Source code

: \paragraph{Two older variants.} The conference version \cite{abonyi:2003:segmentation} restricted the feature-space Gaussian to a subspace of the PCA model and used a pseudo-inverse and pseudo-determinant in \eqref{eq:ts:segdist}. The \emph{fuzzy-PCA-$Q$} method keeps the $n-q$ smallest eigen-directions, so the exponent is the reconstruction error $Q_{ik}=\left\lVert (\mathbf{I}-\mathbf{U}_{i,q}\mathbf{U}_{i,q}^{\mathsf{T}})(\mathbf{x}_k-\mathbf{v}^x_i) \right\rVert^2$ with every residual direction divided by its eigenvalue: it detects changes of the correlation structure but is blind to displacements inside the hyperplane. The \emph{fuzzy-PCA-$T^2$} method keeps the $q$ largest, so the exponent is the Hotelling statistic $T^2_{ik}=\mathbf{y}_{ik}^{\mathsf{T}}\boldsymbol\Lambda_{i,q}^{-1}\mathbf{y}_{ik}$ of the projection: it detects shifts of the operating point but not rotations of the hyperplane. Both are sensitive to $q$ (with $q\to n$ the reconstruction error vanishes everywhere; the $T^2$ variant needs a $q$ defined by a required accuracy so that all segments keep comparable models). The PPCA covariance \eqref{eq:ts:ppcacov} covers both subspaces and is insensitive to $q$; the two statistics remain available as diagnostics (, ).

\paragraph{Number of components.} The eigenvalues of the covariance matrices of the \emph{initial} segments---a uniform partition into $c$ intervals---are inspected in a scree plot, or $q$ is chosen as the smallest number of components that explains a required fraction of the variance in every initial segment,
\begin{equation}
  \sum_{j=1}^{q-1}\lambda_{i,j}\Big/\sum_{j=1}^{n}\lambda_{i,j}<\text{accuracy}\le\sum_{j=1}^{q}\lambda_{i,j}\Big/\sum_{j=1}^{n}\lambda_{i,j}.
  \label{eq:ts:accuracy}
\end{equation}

■ ■ ■ ■ ■ ■ ■

Would you please give the data above again, exactly as it appears?

Source code

: \paragraph{Two older variants.} The conference version \cite{abonyi:2003:segmentation} restricted the feature-space Gaussian to a subspace of the PCA model and used a pseudo-inverse and pseudo-determinant in \eqref{eq:ts:segdist}. The \emph{fuzzy-PCA-$Q$} method keeps the $n-q$ smallest eigen-directions, so the exponent is the reconstruction error $Q_{ik}=\left\lVert (\mathbf{I}-\mathbf{U}_{i,q}\mathbf{U}_{i,q}^{\mathsf{T}})(\mathbf{x}_k-\mathbf{v}^x_i) \right\rVert^2$ with every residual direction divided by its eigenvalue: it detects changes of the correlation structure but is blind to displacements inside the hyperplane. The \emph{fuzzy-PCA-$T^2$} method keeps the $q$ largest, so the exponent is the Hotelling statistic $T^2_{ik}=\mathbf{y}_{ik}^{\mathsf{T}}\boldsymbol\Lambda_{i,q}^{-1}\mathbf{y}_{ik}$ of the projection: it detects shifts of the operating point but not rotations of the hyperplane. Both are sensitive to $q$ (with $q\to n$ the reconstruction error vanishes everywhere; the $T^2$ variant needs a $q$ defined by a required accuracy so that all segments keep comparable models). The PPCA covariance \eqref{eq:ts:ppcacov} covers both subspaces and is insensitive to $q$; the two statistics remain available as diagnostics (, ).

\paragraph{Number of components.} The eigenvalues of the covariance matrices of the \emph{initial} segments---a uniform partition into $c$ intervals---are inspected in a scree plot, or $q$ is chosen as the smallest number of components that explains a required fraction of the variance in every initial segment,
\begin{equation}
  \sum_{j=1}^{q-1}\lambda_{i,j}\Big/\sum_{j=1}^{n}\lambda_{i,j}<\text{accuracy}\le\sum_{j=1}^{q}\lambda_{i,j}\Big/\sum_{j=1}^{n}\lambda_{i,j}.
  \label{eq:ts:accuracy}
\end{equation}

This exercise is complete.